→ **The input**:
--- --- ---

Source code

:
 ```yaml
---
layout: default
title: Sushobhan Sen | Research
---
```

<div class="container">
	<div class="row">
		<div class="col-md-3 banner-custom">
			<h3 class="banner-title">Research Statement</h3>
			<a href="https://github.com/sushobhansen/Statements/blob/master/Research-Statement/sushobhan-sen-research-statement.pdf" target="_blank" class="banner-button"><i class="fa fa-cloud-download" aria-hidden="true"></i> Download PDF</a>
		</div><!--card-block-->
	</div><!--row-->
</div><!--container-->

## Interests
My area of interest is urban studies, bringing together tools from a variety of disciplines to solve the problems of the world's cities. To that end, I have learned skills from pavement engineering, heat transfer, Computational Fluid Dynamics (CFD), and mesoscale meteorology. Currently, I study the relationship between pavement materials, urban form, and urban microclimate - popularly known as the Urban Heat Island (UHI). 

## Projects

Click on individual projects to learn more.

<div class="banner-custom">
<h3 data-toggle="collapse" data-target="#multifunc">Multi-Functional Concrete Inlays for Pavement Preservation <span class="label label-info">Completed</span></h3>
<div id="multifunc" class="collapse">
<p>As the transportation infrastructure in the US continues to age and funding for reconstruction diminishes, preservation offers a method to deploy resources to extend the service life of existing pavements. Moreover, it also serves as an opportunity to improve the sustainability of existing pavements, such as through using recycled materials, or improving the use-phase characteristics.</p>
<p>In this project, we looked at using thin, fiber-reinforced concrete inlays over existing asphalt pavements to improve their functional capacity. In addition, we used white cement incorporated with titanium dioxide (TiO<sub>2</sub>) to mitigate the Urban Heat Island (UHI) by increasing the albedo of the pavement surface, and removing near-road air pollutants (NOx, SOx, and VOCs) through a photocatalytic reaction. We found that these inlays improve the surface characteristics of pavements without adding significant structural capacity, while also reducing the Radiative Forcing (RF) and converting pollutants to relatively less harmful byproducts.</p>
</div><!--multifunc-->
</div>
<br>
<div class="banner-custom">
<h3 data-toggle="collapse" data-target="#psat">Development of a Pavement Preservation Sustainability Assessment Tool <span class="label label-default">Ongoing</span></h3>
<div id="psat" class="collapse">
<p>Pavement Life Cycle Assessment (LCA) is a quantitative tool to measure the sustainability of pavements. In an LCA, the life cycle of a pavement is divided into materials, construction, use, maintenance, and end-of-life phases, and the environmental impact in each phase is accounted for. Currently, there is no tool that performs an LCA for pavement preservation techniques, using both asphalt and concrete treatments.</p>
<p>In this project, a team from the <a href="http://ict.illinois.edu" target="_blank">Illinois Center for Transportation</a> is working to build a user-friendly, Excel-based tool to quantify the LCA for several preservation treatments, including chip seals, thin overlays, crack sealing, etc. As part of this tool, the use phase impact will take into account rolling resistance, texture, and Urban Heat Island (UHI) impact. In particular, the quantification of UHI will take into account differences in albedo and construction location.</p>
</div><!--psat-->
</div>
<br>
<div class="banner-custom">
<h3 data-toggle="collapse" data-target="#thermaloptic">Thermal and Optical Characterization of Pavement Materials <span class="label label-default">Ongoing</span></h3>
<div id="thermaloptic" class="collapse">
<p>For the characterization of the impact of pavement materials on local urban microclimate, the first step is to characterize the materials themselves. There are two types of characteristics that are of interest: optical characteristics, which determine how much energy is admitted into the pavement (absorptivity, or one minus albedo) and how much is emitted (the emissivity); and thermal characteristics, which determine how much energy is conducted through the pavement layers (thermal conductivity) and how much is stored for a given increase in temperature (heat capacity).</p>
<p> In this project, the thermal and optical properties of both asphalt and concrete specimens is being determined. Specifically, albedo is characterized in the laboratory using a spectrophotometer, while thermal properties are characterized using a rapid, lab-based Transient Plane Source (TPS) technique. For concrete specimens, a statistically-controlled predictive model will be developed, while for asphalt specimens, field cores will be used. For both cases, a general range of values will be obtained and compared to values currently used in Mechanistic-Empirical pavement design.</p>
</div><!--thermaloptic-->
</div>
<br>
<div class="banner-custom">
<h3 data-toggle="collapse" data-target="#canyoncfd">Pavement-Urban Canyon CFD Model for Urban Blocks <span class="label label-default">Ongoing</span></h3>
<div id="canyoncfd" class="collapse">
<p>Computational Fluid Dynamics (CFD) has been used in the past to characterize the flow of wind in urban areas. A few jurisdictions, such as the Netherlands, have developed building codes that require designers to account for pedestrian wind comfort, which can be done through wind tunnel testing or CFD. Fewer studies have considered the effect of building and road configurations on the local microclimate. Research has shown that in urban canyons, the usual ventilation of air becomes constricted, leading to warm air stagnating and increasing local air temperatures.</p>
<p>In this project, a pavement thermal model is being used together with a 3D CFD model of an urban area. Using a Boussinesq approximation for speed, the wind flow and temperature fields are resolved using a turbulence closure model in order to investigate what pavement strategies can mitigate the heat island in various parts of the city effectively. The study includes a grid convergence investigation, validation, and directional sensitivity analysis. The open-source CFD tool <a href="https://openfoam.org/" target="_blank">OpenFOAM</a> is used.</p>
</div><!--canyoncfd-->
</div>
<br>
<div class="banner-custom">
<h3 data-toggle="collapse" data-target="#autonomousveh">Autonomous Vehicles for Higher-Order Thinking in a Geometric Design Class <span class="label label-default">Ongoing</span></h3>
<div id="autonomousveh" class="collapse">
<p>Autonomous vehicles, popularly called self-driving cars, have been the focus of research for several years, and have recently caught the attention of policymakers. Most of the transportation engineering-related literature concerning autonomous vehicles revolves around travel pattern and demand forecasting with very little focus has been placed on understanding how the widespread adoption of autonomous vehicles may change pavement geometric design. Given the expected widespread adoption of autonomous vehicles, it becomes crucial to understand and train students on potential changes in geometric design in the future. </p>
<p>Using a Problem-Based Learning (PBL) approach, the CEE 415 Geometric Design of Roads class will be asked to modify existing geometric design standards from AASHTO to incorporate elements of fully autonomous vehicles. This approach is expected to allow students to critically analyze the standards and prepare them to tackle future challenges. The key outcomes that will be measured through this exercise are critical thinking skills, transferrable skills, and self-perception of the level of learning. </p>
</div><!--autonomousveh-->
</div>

--- --- ---

→ **Task**: Output the lines of the records above exactly as they appear, from the line containing "<p>In this project, a pavement" through the line containing "<p>Autonomous vehicles, popularly".

→ **Solution below**:
<p>In this project, a pavement thermal model is being used together with a 3D CFD model of an urban area. Using a Boussinesq approximation for speed, the wind flow and temperature fields are resolved using a turbulence closure model in order to investigate what pavement strategies can mitigate the heat island in various parts of the city effectively. The study includes a grid convergence investigation, validation, and directional sensitivity analysis. The open-source CFD tool <a href="https://openfoam.org/" target="_blank">OpenFOAM</a> is used.</p>
</div><!--canyoncfd-->
</div>
<br>
<div class="banner-custom">
<h3 data-toggle="collapse" data-target="#autonomousveh">Autonomous Vehicles for Higher-Order Thinking in a Geometric Design Class <span class="label label-default">Ongoing</span></h3>
<div id="autonomousveh" class="collapse">
<p>Autonomous vehicles, popularly called self-driving cars, have been the focus of research for several years, and have recently caught the attention of policymakers. Most of the transportation engineering-related literature concerning autonomous vehicles revolves around travel pattern and demand forecasting with very little focus has been placed on understanding how the widespread adoption of autonomous vehicles may change pavement geometric design. Given the expected widespread adoption of autonomous vehicles, it becomes crucial to understand and train students on potential changes in geometric design in the future. </p>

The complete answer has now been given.